Even though this move by the Federal Open Market Committee (FOMC) was widely expected, Yellen hinted that they expect to raise key interest rates three more times in 2017. Specifically, the FOMC said, "In view of realized and expected labor market conditions and inflation," they felt they would have to keep raising key interest rates. I should add that in December 2015, the FOMC implied that it would raise key interest rates four times, but they only raised rates once - late in the year. The truth of the matter is that the Fed will remain "data-dependent," so market rates will likely dictate the FOMC's 2017 decisions.

Inflation Threatens to Rise Above the Fed's Target Levels

Speaking of "data," on Wednesday, the Labor Department reported that the Producer Price Index (PPI) rose 0.4% in November. Excluding food and energy, the core PPI rose by a more modest 0.2%. Due to tight inventories, there was some apparent wholesale inflation, but businesses are now actively rebuilding inventories, so this wholesale pricing pressure may ebb in the upcoming months. In the past 12 months, the PPI has risen 1.8%, which is the fastest 12-month rate of wholesale inflation since mid-2014.

On Thursday, the Labor Department reported that the Consumer Price Index (CPI) rose 0.2% in November. Food prices declined -0.2%, while energy prices rose 1.2%, so excluding food and energy, the core CPI rose 0.2%. Most of the inflation on the consumer side seems to be energy related, although rents (up 0.4%), transportation (up 0.3%), and medical care costs (up 0.5%) also rose. Overall, the CPI has risen 1.7% in the past 12 months and - like the PPI - is running at the highest full-year rate in two years.

On Wednesday, the Commerce Department reported that retail sales rose only 0.1% in November, the smallest increase in retail sales in the past three months, but I remain very suspicious that online sales are not being properly measured by the Commerce Department.
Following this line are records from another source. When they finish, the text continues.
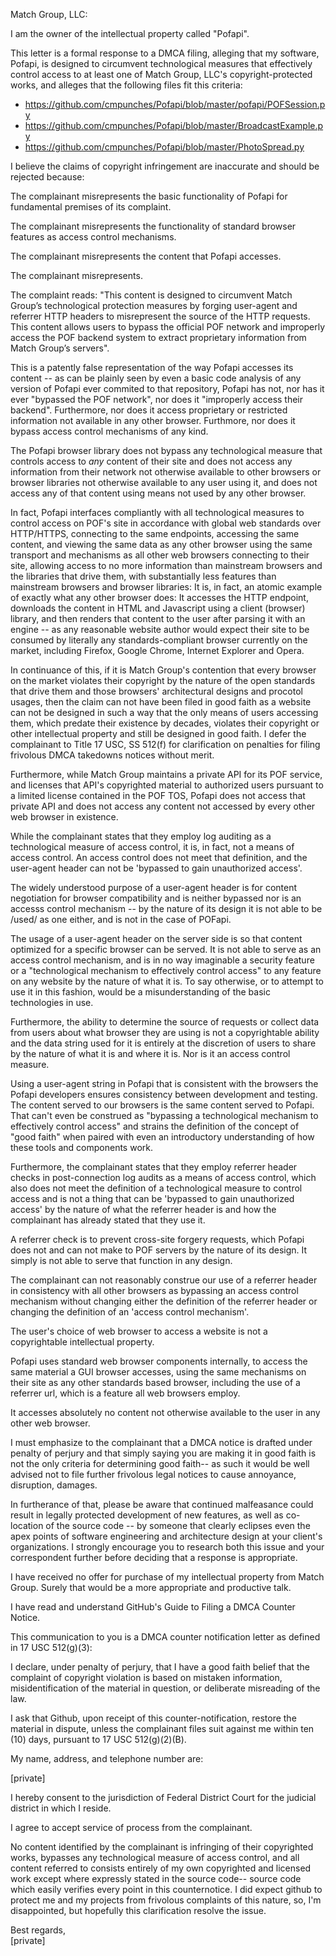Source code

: Match Group, LLC:

I am the owner of the intellectual property called "Pofapi".

This letter is a formal response to a DMCA filing, alleging that my
software, Pofapi, is designed to circumvent technological measures that
effectively control access to at least one of Match Group, LLC's
copyright-protected works, and alleges that the following files
fit this criteria:

- https://github.com/cmpunches/Pofapi/blob/master/pofapi/POFSession.py  
- https://github.com/cmpunches/Pofapi/blob/master/BroadcastExample.py  
- https://github.com/cmpunches/Pofapi/blob/master/PhotoSpread.py

I believe the claims of copyright infringement are inaccurate and should
be rejected because:

The complainant misrepresents the basic functionality of Pofapi for fundamental premises of its complaint.

The complainant misrepresents the functionality of standard browser features as access
control mechanisms.

The complainant misrepresents the content that Pofapi accesses.

The complainant misrepresents.

The complaint reads: "This content is designed to circumvent Match
Group’s technological protection measures by forging user-agent and
referrer HTTP headers to misrepresent the source of the HTTP requests.
This content allows users to bypass the official POF network and
improperly access the POF backend system to extract proprietary
information from Match Group’s servers".

This is a patently false representation of the way Pofapi accesses its
content -- as can be plainly seen by even a basic code analysis of any
version of Pofapi ever commited to that repository, Pofapi has not, nor
has it ever "bypassed the POF network", nor does it "improperly access
their backend". Furthermore, nor does it access proprietary or
restricted information not available in any other browser. Furthmore,
nor does it bypass access control mechanisms of any kind.

The Pofapi browser library does not bypass any technological measure
that controls access to *any* content of their site and does not access
any information from their network not otherwise available to other
browsers or browser libraries not otherwise available to any user using
it, and does not access any of that content using means not used by any
other browser.

In fact, Pofapi interfaces compliantly with all technological measures
to control access on POF's site in accordance with global web standards
over HTTP/HTTPS, connecting to the same endpoints, accessing the same
content, and viewing the same data as any other browser using the same
transport and mechanisms as all other web browsers connecting to their
site, allowing access to no more information than mainstream browsers
and the libraries that drive them, with substantially less features than
mainstream browsers and browser libraries: It is, in fact, an atomic
example of exactly what any other browser does: It accesses the HTTP
endpoint, downloads the content in HTML and Javascript using a client
(browser) library, and then renders that content to the user after
parsing it with an engine -- as any reasonable website author would
expect their site to be consumed by literally any standards-compliant
browser currently on the market, including Firefox, Google Chrome,
Internet Explorer and Opera.

In continuance of this, if it is Match Group's contention that every
browser on the market violates their copyright by the nature of the
open standards that drive them and those browsers' architectural designs
and procotol usages, then the claim can not have been filed in good
faith as a website can not be designed in such a way that the only means
of users accessing them, which predate their existence by decades,
violates their copyright or other intellectual property and still be
designed in good faith. I defer the complainant to Title 17 USC, SS
512(f) for clarification on penalties for filing frivolous DMCA
takedowns notices without merit.

Furthermore, while Match Group maintains a private API for its POF
service, and licenses that API's copyrighted material to authorized
users pursuant to a limited license contained in the POF TOS, Pofapi
does not access that private API and does not access any content not
accessed by every other web browser in existence.

While the complainant states that they employ log auditing as a
technological measure of access control, it is, in fact, not a means
of access control. An access control does not meet that definition, and
the user-agent header can not be 'bypassed to gain unauthorized access'.

The widely understood purpose of a user-agent header is for content
negotiation for browser compatibility and is neither bypassed nor is an
accesss control mechanism -- by the nature of its design it is not able
to be /used/ as one either, and is not in the case of POFapi.

The usage of a user-agent header on the server side is so that content
optimized for a specific browser can be served. It is not able to serve
as an access control mechanism, and is in no way imaginable a security
feature or a "technological mechanism to effectively control
access" to any feature on any website by the nature of what it is. To
say otherwise, or to attempt to use it in this fashion, would be a
misunderstanding of the basic technologies in use.

Furthermore, the ability to determine the source of requests or collect
data from users about what browser they are using is not a
copyrightable ability and the data string used for it is entirely at
the discretion of users to share by the nature of what it is and where
it is. Nor is it an access control measure.

Using a user-agent string in Pofapi that is consistent with the browsers
the Pofapi developers ensures consistency between development and
testing. The content served to our browsers is the same content served
to Pofapi. That can't even be construed as "bypassing a technological
mechanism to effectively control access" and strains the definition of
the concept of "good faith" when paired with even an introductory
understanding of how these tools and components work.

Furthermore, the complainant states that they employ referrer header
checks in post-connection log audits as a means of access control, which
also does not meet the definition of a technological measure to control
access and is not a thing that can be 'bypassed to gain unauthorized
access' by the nature of what the referrer header is and how the
complainant has already stated that they use it.

A referrer check is to prevent cross-site forgery requests, which Pofapi
does not and can not make to POF servers by the nature of its design. It
simply is not able to serve that function in any design.

The complainant can not reasonably construe our use of a
referrer header in consistency with all other browsers as bypassing an
access control mechanism without changing either the definition of the
referrer header or changing the definition of an 'access control
mechanism'.

The user's choice of web browser to access a website is not a
copyrightable intellectual property.

Pofapi uses standard web browser components internally, to access
the same material a GUI browser accesses, using the same
mechanisms on their site as any other standards based browser, including
the use of a referrer url, which is a feature all web browsers employ.

It accesses absolutely no content not otherwise available to the user in
any other web browser.

I must emphasize to the complainant that a DMCA notice is drafted under
penalty of perjury and that simply saying you are making it in good
faith is not the only criteria for determining good faith-- as such it
would be well advised not to file further frivolous legal notices to
cause annoyance, disruption, damages.

In furtherance of that, please be aware that continued malfeasance
could result in legally protected development of new
features, as well as co-location of the source code -- by someone that
clearly eclipses even the apex points of software engineering and
architecture design at your client's organizations. I strongly
encourage you to research both this issue and your correspondent
further before deciding that a response is appropriate.

I have received no offer for purchase of my intellectual property from Match Group. Surely that would be a more appropriate and productive talk.

I have read and understand GitHub's Guide to Filing a DMCA Counter
Notice.

This communication to you is a DMCA counter notification letter as
defined in 17 USC 512(g)(3):

I declare, under penalty of perjury, that I have a good faith belief
that the complaint of copyright violation is based on mistaken
information, misidentification of the material in question, or
deliberate misreading of the law.

I ask that Github, upon receipt of this counter-notification, restore
the material in dispute, unless the complainant files suit against me
within ten (10) days, pursuant to 17 USC 512(g)(2)(B).

My name, address, and telephone number are:

[private]

I hereby consent to the jurisdiction of Federal District Court for the
judicial district in which I reside.

I agree to accept service of process from the complainant.

No content identified by the complainant is infringing of their
copyrighted works, bypasses any technological measure of access control,
and all content referred to consists entirely of my own copyrighted and
licensed work except where expressly stated in the source code-- source
code which easily verifies every point in this counternotice. I did
expect github to protect me and my projects from frivolous complaints of
this nature, so, I'm disappointed, but hopefully this clarification resolve the
issue.

Best regards,  
[private]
The National Retail Federation is expecting retail sales (including online sales) in November and December to rise by 3.6% compared to last year.

Also on Wednesday, the Fed announced that industrial production declined -0.4% in November, due largely to a -4.4% drop in utility output. The details were interesting. For instance, manufacturing declined -0.1% due largely to a -2.3% decline in vehicle production. Excluding vehicles, manufacturing output rose 0.2%. Especially encouraging was that mining activity rose 1.1% due largely to rising energy production.
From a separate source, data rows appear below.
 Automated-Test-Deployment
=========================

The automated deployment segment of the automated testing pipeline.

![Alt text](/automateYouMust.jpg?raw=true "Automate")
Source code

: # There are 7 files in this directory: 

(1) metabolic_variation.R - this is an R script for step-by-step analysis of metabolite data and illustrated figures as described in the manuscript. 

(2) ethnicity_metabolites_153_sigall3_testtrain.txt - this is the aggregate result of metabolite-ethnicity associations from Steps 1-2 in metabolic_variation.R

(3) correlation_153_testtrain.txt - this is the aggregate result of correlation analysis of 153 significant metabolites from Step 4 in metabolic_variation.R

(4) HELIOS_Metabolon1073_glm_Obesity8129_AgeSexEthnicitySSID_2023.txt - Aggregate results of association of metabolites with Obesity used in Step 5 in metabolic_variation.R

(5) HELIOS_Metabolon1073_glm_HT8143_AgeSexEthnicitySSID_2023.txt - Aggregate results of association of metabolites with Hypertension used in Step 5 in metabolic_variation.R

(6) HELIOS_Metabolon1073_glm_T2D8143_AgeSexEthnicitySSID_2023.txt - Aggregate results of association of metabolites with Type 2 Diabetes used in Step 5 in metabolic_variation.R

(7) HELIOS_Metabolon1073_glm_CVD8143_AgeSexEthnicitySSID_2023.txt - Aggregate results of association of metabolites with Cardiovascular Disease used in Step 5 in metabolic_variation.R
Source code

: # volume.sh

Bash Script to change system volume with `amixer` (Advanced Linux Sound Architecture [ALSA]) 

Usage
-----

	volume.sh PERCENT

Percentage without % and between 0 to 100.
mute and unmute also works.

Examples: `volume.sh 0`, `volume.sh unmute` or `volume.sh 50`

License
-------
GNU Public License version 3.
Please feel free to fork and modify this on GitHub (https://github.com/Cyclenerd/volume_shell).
All in all, rising inflation should give the Fed reason enough to raise rates again, but they (and I) will be watching these temporary drops in retail sales and industrial production to see if they turn around.

Finally, I should add that on Tuesday, China's National Bureau of Statistics reported that industrial output rose to a 6.2% annual pace and retail sales rose 10.8% in the past 12 months. Overall, worldwide industrial production and retail sales are improving, which is good news for improving global GDP growth in 2017.

Disclosure: *Navellier may hold securities in one or more investment strategies offered to its clients.